If the company did very well, it could jump quite a bit due to the earnings news and you can make a few thousand dollars very quickly. On the other hand, you can also lose a few thousand dollars very quickly, depending on how the company did or when the stock moves down.
you could buy some Calls, AND Puts, out of the money. There's a name for this, maybe a Strangle - don't remember i have no actual experience doing this, but i recommend it to all my clients to experiment, try it with just one contract, [i'll waive my normal commission] marc
read this book will give you an example of how to go about it systematically at least. You are correct in that it is completely binary, you will probably either hit the homerun or lose your bet. Thus its important to pick those stocks thats have history of moving a lot during previous releases, even better if they have recent history of moving in the same direction that you're trading, and overlay charts strength, and historical earnings growth. Also, since if you're wrong you will lose 100% (just assume this will happen if wrong) it is important that you risk a small percentage of your account on each trade. Make this amount consist across many trades as you will not be able to forecast which will win and which will not (of the trades you take). Thus you don't want to bet 10k on a loser and only 1k on a winner. also i would probably stick to trading only long calls and long puts as these will offer the largest potential reward and your risk will be capped at the size of your bet.

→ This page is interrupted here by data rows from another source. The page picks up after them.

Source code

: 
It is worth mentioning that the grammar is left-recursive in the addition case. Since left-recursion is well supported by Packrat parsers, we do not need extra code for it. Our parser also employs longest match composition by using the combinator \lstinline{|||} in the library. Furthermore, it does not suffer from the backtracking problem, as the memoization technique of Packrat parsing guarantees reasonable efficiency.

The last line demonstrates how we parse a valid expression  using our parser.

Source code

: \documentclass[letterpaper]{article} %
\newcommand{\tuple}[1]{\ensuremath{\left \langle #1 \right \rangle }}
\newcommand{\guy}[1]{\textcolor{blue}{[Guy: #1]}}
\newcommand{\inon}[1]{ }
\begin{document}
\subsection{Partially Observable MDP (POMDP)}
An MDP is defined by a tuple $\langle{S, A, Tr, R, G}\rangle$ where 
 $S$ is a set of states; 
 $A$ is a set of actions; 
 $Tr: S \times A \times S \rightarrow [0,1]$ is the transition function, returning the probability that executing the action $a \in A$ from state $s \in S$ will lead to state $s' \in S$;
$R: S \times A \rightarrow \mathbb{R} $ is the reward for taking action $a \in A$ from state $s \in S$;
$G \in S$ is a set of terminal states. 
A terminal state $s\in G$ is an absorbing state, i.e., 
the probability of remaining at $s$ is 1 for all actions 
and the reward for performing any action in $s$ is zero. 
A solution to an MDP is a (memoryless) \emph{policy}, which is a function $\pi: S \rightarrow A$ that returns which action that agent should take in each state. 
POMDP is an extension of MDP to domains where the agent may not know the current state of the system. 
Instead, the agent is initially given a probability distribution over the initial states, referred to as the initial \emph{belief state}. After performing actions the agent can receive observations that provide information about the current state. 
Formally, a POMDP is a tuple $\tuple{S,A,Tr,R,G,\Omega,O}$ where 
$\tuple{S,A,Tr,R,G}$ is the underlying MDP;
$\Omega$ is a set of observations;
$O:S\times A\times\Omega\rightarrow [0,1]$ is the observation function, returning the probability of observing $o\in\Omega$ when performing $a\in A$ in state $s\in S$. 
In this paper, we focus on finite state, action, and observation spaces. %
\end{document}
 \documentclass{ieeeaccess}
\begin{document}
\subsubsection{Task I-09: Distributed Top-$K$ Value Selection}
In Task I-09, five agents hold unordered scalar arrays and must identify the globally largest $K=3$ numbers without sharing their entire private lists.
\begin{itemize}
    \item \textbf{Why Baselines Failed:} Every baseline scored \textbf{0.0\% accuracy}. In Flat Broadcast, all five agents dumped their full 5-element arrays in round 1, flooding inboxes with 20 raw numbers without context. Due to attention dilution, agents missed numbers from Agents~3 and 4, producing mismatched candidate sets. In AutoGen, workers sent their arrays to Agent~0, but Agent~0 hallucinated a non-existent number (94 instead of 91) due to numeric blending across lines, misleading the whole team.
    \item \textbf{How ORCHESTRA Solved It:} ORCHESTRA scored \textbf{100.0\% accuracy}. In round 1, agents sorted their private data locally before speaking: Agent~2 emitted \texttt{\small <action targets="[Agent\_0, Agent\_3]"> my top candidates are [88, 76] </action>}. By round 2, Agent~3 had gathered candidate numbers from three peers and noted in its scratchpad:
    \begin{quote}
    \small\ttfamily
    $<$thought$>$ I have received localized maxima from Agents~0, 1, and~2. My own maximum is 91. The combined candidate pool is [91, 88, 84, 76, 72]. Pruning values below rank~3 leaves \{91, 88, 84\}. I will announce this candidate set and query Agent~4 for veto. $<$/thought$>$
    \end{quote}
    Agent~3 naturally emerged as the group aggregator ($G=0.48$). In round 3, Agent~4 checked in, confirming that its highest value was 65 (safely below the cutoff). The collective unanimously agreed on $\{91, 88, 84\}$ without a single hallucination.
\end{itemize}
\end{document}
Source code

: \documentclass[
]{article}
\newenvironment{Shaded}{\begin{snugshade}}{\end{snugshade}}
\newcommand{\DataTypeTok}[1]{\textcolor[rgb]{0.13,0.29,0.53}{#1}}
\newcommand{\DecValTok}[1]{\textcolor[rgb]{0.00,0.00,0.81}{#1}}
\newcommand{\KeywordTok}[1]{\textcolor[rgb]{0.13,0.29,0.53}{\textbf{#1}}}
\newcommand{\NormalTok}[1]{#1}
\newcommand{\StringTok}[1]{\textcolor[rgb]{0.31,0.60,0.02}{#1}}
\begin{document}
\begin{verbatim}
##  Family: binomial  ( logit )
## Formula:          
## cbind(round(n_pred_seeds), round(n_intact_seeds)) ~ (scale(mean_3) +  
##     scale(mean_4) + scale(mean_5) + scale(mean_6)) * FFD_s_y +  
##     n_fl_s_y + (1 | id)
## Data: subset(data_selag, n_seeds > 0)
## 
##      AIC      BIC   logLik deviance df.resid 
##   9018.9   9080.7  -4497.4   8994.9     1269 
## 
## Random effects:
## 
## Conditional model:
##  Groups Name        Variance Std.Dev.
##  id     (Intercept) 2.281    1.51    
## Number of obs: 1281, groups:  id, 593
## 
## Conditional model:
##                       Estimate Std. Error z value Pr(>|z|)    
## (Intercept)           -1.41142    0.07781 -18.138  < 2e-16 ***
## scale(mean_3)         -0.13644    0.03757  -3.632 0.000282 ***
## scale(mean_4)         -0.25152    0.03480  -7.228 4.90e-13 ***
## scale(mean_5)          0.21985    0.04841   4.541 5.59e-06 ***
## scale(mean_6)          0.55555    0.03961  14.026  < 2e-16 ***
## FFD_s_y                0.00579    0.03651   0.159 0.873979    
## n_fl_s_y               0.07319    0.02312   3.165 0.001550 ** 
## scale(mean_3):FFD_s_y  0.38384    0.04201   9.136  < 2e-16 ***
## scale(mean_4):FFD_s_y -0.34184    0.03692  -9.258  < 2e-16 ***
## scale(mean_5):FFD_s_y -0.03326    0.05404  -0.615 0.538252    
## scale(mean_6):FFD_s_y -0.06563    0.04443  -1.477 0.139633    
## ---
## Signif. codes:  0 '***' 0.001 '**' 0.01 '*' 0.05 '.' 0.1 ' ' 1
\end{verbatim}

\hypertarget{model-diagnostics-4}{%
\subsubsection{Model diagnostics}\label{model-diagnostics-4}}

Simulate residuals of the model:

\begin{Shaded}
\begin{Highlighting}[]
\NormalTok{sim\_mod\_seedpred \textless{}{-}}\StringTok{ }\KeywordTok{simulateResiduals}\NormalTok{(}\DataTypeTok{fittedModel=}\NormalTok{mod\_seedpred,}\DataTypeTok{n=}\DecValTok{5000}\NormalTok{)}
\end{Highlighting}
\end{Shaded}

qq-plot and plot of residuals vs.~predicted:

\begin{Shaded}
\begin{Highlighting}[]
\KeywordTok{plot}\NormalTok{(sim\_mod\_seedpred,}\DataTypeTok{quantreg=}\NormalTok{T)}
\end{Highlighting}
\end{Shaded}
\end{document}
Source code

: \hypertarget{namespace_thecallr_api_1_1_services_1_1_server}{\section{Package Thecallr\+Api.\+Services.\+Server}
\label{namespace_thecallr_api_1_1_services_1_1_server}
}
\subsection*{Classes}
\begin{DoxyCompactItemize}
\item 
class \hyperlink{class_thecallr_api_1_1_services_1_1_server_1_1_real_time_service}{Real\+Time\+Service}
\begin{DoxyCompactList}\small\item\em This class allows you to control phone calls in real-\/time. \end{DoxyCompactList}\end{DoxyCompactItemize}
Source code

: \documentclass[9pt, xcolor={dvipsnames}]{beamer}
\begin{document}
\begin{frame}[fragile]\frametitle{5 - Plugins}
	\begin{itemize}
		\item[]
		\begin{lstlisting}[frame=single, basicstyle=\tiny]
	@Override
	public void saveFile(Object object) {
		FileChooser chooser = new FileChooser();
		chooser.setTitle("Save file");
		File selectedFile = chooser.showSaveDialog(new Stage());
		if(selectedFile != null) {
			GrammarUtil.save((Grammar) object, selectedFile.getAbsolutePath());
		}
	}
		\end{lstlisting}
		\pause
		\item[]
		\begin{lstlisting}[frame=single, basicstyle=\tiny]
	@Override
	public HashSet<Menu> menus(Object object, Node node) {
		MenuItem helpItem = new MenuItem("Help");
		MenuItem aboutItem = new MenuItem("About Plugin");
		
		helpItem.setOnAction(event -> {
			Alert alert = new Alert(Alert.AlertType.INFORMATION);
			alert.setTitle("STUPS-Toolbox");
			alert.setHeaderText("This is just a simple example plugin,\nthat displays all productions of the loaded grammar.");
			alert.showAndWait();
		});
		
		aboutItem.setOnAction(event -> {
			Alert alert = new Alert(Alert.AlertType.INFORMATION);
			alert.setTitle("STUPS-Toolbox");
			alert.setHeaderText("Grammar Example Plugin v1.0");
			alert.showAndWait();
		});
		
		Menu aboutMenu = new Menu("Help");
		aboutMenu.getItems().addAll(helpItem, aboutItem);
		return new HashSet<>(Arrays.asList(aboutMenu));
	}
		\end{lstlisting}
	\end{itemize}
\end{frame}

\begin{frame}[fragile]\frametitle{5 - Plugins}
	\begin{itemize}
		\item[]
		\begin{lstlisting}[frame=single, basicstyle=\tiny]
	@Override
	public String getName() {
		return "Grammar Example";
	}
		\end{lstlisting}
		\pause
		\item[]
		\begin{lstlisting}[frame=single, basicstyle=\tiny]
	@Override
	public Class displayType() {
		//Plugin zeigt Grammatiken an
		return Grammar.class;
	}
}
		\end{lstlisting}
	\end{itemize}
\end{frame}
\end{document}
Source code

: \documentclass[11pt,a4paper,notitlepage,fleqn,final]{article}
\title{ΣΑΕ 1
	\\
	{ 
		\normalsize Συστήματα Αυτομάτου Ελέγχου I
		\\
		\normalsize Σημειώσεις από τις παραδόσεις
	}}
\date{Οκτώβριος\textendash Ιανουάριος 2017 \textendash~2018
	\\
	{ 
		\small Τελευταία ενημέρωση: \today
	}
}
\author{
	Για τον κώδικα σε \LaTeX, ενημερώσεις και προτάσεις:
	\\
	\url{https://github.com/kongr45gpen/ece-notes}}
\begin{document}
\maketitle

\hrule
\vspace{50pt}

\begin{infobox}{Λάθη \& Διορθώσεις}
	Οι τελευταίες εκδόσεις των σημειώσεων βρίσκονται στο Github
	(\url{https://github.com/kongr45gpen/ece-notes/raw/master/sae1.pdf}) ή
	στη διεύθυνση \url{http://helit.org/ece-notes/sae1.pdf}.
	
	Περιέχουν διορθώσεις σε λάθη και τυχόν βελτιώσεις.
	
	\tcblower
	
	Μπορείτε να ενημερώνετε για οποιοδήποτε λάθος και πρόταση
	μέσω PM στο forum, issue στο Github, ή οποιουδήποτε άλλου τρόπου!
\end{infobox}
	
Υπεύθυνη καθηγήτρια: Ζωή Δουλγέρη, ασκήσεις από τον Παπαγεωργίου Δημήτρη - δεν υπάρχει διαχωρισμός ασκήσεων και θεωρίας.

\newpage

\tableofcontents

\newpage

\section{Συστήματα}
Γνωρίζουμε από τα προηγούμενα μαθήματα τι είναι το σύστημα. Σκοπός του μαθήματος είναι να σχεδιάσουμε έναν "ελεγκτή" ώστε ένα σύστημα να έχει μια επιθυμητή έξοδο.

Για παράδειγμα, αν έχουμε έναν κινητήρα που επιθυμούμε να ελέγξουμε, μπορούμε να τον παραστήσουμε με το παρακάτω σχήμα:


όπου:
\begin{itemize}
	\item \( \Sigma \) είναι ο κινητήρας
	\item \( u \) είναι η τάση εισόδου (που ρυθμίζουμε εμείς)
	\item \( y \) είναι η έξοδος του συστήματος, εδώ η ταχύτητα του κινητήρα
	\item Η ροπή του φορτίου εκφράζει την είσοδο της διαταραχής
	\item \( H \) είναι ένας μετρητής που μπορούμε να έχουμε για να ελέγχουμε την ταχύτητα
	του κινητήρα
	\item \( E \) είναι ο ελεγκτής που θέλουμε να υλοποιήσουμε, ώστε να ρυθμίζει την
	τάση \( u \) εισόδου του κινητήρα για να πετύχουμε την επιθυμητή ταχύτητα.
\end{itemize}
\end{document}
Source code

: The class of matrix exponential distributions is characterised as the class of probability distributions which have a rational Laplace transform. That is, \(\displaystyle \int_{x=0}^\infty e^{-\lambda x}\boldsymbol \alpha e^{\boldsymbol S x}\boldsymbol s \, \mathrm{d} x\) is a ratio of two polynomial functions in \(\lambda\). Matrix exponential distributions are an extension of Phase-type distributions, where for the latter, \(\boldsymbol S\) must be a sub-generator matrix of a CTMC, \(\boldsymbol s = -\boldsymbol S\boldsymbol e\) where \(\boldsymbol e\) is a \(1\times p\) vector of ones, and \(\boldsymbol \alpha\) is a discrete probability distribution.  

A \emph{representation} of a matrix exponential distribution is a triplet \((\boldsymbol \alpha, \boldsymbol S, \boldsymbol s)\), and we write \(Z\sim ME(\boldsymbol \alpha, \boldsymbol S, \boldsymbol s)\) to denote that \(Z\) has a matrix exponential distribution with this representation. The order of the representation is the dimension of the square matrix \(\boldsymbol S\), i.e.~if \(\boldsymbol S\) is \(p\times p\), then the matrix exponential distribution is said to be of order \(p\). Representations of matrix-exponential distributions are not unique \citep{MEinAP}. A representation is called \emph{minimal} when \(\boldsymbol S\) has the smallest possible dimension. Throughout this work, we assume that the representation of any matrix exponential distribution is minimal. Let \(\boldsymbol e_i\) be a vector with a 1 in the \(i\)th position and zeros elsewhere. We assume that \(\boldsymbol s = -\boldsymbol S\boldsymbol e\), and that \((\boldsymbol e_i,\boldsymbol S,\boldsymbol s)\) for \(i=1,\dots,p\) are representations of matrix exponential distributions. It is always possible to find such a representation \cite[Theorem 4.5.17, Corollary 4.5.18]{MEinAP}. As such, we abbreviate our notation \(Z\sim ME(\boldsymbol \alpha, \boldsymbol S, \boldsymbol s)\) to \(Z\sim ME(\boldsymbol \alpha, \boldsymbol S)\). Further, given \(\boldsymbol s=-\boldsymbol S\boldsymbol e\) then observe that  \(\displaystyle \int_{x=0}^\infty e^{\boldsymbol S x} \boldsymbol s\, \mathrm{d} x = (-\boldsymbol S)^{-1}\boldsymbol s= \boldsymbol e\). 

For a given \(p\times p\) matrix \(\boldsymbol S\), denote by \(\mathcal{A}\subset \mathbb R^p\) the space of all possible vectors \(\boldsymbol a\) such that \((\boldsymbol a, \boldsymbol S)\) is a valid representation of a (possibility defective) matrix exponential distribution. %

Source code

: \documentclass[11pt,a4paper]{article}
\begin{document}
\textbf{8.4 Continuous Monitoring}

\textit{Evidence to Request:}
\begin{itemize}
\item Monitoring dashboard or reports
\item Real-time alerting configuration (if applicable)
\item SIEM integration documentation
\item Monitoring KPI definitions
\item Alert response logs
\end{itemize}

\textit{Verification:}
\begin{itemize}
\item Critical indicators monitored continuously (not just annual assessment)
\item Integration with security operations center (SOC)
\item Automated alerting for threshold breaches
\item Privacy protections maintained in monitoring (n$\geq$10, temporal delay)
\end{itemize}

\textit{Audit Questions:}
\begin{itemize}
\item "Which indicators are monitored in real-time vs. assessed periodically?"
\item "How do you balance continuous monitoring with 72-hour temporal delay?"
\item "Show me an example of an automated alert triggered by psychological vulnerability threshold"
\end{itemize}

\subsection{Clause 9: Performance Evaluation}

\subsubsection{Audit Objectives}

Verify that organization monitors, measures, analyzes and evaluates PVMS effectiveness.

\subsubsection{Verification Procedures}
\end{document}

It's part of the game. I look at the action as cheap leverage. This is when you dial down any pretense about price action....except for wild run ups. According to published research (and simple intuition), a stock that has posted positive earnings for several quarters has a higher probability of continuing to post positive earnings. It is your job to determine when the forecast has gotten out of hand. I think fast charts or value line use simple regressions...not sure. Also, stocks move the opposite way to the earning release 40% of the time. Surprisingly, in symmetrical proportions. (Kinney et al. 2002) Since the stock is expected to move more on earnings, it is your job to size accordingly. How much less? How about inversely proportion to the average IV vs the IV prior to a release? IV is a good indicator for the expected move.
Worth noting!! In a Bull ( upward ) market, it could go up quite a bit from a good earnings report. In a Bear ( downward ) Market, it could go down quite a bit from a bad earnings report. Wrong market, ie Bull and Bad, it won't drop that much and vice versa. So stay on the right side of the Market, ie Bear, Shorts only, more downside to upside generally ( odd exception ), that's how I used to play earnings with great success years back.